[OMPI users] Cuda Aware MPI Problem

2013-12-13 Thread Özgür Pekçağlıyan
Hello,

I am having difficulties with compiling openMPI with CUDA support. I have
followed this (http://www.open-mpi.org/faq/?category=building#build-cuda)
faq entry. As below;

$ cd openmpi-1.7.3/
$ ./configure --with-cuda=/urs/local/cuda-5.5
$ make all install

everything goes perfect during compilation. But when I try to execute
simplest mpi hello world application I got following error;

$ mpicc hello.c -o hello
$ mpirun -np 2 hello

hello: symbol lookup error: /usr/local/lib/openmpi/mca_pml_ob1.so:
undefined symbol: progress_one_cuda_htod_event
hello: symbol lookup error: /usr/local/lib/openmpi/mca_pml_ob1.so:
undefined symbol: progress_one_cuda_htod_event
--
mpirun has exited due to process rank 0 with PID 30329 on
node cudalab1 exiting improperly. There are three reasons this could occur:

1. this process did not call "init" before exiting, but others in
the job did. This can cause a job to hang indefinitely while it waits
for all processes to call "init". By rule, if one process calls "init",
then ALL processes must call "init" prior to termination.

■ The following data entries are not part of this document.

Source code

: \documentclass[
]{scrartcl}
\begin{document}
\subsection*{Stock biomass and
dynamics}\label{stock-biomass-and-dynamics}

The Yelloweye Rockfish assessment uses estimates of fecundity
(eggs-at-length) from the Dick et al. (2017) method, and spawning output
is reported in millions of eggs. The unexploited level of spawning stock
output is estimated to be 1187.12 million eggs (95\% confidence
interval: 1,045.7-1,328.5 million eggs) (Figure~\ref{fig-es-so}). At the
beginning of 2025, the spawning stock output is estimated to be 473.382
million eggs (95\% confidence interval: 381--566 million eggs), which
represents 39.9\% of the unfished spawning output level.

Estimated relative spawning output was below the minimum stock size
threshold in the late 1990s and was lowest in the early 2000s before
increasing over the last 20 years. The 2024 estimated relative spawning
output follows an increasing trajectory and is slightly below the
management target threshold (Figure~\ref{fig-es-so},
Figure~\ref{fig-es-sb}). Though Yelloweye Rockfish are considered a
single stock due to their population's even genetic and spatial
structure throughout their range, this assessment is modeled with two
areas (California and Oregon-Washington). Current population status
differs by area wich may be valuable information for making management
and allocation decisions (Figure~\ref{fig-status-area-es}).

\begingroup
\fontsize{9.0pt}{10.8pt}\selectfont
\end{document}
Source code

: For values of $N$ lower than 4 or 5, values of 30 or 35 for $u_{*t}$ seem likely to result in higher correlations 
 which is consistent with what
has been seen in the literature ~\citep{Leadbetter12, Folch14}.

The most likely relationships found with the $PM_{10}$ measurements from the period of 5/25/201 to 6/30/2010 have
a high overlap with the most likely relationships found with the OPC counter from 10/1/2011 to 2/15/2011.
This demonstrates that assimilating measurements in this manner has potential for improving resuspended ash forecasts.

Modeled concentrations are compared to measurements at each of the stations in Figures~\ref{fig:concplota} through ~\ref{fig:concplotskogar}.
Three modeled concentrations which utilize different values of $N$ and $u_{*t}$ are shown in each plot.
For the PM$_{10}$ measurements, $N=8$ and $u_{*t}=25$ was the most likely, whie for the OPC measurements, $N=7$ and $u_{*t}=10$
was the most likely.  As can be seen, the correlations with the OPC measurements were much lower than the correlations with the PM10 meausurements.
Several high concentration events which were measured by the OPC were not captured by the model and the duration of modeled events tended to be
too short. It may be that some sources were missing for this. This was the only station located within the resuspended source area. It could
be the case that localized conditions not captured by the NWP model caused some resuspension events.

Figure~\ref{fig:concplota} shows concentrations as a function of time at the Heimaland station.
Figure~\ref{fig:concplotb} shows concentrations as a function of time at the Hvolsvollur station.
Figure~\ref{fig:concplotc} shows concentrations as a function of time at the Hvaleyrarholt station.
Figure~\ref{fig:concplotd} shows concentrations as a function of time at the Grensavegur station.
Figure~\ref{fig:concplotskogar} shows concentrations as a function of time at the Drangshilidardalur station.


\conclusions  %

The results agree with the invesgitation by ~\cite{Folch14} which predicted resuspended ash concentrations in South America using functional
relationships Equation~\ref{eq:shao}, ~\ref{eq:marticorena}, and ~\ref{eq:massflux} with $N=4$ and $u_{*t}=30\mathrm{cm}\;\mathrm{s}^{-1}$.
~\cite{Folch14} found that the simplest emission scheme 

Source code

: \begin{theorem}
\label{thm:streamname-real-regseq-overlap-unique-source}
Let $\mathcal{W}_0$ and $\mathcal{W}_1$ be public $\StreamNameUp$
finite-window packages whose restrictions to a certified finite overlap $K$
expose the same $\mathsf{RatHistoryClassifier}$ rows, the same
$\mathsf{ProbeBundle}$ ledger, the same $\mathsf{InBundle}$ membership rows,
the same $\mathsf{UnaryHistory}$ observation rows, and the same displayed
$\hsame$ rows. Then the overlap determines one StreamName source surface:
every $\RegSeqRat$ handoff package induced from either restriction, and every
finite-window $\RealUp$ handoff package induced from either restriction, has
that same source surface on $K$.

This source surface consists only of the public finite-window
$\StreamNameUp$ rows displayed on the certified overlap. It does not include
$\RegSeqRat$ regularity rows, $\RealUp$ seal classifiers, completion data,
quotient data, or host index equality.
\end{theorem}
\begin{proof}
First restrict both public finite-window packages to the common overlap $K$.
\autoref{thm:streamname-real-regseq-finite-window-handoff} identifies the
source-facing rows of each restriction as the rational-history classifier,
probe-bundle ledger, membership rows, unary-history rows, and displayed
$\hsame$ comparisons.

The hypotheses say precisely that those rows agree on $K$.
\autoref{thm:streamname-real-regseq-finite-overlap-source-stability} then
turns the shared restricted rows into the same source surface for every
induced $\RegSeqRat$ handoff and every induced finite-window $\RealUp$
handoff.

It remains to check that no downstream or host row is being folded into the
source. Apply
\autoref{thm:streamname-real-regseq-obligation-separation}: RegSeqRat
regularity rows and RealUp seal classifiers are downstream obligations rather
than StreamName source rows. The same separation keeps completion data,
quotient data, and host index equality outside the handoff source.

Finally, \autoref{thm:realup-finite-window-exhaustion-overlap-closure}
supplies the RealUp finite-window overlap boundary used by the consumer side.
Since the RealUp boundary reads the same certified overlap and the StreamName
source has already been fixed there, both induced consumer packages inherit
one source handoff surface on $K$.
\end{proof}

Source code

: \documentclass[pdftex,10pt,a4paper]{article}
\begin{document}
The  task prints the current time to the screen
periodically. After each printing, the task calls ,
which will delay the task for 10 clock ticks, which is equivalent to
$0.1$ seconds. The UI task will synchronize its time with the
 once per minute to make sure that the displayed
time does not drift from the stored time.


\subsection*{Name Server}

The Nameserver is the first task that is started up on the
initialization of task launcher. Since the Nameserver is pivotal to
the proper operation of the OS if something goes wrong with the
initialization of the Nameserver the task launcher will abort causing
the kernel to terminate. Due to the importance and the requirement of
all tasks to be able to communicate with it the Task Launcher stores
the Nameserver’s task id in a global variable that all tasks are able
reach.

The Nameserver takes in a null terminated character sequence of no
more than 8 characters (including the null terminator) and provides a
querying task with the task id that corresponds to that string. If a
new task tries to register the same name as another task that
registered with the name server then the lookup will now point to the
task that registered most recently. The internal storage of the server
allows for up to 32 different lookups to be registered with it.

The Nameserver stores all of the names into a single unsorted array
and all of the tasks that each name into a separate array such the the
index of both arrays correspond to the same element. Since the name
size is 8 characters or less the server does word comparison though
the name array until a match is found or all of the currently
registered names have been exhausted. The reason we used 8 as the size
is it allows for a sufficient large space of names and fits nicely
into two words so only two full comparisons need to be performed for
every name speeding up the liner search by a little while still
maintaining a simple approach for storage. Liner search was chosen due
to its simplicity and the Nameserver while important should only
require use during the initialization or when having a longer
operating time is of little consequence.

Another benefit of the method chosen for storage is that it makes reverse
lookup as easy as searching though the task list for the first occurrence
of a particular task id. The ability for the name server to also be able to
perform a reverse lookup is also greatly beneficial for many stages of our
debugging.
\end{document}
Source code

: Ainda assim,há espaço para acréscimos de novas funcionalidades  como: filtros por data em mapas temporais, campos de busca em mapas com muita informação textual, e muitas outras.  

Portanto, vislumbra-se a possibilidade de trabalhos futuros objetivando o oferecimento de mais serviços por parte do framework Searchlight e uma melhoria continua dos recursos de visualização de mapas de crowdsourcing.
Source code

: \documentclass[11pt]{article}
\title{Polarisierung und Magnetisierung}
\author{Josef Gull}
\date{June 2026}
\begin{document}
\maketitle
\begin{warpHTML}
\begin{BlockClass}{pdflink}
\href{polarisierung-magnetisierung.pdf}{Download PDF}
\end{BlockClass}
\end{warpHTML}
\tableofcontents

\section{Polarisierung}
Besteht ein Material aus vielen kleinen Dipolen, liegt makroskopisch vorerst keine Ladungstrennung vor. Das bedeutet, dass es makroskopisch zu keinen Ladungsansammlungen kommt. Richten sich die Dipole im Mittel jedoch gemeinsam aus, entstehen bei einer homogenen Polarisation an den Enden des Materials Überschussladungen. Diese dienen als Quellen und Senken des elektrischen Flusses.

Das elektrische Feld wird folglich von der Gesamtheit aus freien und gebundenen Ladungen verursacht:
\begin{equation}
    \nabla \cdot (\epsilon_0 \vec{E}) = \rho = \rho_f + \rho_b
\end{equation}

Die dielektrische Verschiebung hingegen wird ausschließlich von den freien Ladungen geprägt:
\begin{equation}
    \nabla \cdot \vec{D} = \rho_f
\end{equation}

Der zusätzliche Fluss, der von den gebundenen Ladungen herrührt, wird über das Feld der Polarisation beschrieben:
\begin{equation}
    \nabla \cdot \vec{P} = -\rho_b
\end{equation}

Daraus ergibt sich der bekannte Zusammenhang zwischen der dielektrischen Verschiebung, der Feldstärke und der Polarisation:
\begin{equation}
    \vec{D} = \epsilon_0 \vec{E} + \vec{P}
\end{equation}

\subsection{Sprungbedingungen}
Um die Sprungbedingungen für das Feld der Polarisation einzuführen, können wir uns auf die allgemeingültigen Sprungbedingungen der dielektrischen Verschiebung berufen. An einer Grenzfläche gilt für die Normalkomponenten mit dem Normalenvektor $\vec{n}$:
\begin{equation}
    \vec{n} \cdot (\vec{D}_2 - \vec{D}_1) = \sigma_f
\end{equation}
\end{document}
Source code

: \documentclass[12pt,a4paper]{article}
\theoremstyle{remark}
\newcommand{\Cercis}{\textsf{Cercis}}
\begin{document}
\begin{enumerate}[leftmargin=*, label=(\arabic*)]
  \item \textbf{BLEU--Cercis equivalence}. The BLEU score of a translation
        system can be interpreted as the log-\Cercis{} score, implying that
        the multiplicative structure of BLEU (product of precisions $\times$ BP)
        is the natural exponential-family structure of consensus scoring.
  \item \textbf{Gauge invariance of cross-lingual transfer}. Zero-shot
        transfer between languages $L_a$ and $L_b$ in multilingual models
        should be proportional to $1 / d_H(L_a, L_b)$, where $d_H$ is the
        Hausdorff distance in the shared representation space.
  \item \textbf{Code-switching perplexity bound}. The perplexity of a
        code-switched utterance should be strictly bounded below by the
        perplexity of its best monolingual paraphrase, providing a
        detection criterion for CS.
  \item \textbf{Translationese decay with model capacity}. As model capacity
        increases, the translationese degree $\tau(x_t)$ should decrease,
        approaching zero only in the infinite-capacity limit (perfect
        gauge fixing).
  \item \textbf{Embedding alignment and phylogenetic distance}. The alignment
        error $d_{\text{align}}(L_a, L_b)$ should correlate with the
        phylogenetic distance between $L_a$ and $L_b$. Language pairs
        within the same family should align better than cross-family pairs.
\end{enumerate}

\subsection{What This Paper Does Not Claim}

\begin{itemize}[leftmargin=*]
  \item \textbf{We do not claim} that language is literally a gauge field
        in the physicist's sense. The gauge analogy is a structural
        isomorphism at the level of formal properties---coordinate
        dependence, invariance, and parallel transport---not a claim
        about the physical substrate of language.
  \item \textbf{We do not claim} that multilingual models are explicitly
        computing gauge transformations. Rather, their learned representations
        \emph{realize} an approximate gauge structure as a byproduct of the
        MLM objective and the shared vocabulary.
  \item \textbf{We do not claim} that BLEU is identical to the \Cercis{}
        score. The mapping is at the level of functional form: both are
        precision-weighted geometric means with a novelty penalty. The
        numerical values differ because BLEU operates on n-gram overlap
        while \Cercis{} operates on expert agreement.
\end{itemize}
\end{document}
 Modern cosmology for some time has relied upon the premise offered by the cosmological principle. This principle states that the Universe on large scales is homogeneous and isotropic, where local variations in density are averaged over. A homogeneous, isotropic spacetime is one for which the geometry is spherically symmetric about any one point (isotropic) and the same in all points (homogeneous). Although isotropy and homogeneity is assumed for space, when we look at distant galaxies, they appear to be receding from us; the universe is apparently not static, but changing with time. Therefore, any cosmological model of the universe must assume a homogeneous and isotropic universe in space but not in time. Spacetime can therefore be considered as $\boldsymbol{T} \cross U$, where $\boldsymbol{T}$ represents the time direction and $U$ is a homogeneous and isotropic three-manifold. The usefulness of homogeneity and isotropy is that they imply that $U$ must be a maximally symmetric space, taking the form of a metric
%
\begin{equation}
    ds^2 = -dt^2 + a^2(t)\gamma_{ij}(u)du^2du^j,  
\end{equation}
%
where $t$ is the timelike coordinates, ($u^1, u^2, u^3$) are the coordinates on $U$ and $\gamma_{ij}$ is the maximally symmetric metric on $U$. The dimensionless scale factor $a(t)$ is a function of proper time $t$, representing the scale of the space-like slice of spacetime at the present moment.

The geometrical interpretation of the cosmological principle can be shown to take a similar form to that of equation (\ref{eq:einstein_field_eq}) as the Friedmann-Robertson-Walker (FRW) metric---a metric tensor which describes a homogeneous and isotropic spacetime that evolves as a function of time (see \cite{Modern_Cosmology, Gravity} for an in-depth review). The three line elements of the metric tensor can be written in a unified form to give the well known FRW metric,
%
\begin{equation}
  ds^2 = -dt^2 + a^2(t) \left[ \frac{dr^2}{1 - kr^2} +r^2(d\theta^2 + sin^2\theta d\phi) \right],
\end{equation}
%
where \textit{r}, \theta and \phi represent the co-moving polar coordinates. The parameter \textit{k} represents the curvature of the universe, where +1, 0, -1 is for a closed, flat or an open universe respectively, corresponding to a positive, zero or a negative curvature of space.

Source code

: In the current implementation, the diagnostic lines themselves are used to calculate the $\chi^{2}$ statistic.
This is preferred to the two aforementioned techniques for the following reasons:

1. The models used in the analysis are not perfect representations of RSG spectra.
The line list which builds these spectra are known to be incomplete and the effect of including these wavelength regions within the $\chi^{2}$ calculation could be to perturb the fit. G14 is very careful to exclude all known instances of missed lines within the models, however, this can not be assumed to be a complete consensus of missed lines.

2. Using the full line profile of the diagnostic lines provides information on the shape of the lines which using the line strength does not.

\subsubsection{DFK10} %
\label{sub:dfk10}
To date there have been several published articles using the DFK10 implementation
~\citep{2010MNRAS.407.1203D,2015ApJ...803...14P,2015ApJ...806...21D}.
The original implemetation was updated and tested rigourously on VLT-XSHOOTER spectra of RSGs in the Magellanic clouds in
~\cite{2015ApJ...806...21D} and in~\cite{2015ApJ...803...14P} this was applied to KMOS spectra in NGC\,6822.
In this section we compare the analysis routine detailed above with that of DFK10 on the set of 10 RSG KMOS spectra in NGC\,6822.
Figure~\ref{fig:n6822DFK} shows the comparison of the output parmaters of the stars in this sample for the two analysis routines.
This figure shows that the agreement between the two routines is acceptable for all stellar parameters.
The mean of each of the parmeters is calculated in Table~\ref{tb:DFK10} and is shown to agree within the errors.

2. this process called "init", but exited without calling "finalize".
By rule, all processes that call "init" MUST call "finalize" prior to
exiting or it will be considered an "abnormal termination"

3. this process called "MPI_Abort" or "orte_abort" and the mca parameter
orte_create_session_dirs is set to false. In this case, the run-time cannot
detect that the abort call was an abnormal termination. Hence, the only
error message you will receive is this one.

This may have caused other processes in the application to be
terminated by signals sent by mpirun (as reported here).

You can avoid this message by specifying -quiet on the mpirun command line.

--

$ mpirun -np 1 hello

hello: symbol lookup error: /usr/local/lib/openmpi/mca_pml_ob1.so:
undefined symbol: progress_one_cuda_htod_event
--
mpirun has exited due to process rank 0 with PID 30327 on
node cudalab1 exiting improperly. There are three reasons this could occur:

1. this process did not call "init" before exiting, but others in
the job did. This can cause a job to hang indefinitely while it waits
for all processes to call "init". By rule, if one process calls "init",
then ALL processes must call "init" prior to termination.

2. this process called "init", but exited without calling "finalize".
By rule, all processes that call "init" MUST call "finalize" prior to
exiting or it will be considered an "abnormal termination"

3. this process called "MPI_Abort" or "orte_abort" and the mca parameter
orte_create_session_dirs is set to false. In this case, the run-time cannot
detect that the abort call was an abnormal termination. Hence, the only
error message you will receive is this one.

This may have caused other processes in the application to be
terminated by signals sent by mpirun (as reported here).

You can avoid this message by specifying -quiet on the mpirun command line.

--


Any suggestions?
I have two PCs with Intel I3 CPUs and Geforce GTX 480 GPUs.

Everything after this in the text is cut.